--- Work request ---
In the listing that follows, tally the lines containing "Montagem"; give the count and nothing more.

--- Extracted records ---

━━━━━━━━━━━━━━━━

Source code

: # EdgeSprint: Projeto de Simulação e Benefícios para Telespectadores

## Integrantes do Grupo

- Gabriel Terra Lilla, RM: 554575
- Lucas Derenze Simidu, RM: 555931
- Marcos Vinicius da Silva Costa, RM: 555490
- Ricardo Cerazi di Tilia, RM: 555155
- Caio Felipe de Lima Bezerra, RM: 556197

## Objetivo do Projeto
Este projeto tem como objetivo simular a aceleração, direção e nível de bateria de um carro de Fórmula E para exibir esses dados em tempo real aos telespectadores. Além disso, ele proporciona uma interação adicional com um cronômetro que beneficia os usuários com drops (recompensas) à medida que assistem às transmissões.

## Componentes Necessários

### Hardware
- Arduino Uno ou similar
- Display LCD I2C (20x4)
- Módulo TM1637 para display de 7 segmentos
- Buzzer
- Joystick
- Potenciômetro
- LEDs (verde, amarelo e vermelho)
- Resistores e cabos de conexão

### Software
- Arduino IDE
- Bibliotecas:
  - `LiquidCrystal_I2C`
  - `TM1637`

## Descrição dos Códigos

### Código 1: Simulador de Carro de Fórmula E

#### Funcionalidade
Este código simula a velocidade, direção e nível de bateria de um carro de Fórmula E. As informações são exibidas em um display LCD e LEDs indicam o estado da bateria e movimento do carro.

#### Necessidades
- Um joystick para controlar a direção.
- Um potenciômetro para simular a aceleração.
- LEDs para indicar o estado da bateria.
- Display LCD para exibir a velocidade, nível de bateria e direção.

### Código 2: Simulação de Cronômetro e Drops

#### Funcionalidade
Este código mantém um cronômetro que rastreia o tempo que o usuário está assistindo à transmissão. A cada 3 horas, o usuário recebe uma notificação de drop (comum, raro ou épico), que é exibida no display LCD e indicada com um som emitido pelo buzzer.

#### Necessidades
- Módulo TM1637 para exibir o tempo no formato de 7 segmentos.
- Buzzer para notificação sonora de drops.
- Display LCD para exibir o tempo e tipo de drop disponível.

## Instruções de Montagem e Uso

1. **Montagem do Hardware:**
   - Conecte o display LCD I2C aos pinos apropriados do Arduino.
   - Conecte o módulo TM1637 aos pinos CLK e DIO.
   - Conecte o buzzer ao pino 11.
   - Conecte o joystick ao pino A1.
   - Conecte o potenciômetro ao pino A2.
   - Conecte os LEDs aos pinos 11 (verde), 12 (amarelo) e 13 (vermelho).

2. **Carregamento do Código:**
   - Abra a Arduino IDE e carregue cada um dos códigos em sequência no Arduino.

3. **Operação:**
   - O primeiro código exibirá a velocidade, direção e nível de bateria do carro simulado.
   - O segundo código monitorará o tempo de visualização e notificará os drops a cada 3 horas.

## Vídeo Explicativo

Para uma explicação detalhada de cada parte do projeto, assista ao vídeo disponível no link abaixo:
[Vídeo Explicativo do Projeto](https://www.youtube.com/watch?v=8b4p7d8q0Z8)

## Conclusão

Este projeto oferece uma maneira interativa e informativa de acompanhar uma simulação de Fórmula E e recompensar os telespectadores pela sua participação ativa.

━━━━━━━━━━━━━━━━

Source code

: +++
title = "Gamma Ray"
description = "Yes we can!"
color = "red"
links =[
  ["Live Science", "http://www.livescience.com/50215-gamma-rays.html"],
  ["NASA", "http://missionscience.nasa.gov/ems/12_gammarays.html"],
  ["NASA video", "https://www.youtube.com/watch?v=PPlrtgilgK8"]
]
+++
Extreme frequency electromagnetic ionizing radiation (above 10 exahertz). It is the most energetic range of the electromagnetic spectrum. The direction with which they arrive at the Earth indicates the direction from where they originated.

━━━━━━━━━━━━━━━━

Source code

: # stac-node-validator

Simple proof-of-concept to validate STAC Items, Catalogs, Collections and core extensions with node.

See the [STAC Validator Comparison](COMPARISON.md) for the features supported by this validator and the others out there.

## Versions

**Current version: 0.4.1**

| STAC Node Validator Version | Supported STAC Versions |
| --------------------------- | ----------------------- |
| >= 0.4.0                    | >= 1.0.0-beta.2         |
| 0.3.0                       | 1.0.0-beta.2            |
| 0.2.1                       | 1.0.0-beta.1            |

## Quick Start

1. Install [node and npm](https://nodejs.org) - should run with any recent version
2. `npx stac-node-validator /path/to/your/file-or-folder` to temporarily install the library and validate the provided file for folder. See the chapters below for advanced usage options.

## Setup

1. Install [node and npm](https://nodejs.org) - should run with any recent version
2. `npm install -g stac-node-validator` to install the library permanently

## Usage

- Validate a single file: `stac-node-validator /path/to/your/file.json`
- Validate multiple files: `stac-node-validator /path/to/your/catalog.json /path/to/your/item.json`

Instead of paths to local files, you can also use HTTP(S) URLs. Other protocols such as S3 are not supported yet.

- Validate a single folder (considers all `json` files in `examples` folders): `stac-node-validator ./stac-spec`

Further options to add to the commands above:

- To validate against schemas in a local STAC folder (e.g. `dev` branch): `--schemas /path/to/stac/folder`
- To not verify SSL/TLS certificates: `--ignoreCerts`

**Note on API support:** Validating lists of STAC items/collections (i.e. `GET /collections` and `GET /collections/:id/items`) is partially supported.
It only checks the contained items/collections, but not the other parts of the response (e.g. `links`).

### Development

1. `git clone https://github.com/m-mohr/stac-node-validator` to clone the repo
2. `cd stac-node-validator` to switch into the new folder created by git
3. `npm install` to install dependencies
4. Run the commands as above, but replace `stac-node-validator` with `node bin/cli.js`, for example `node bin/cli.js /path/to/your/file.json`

━━━━━━━━━━━━━━━━

--- Answer for the task ---
2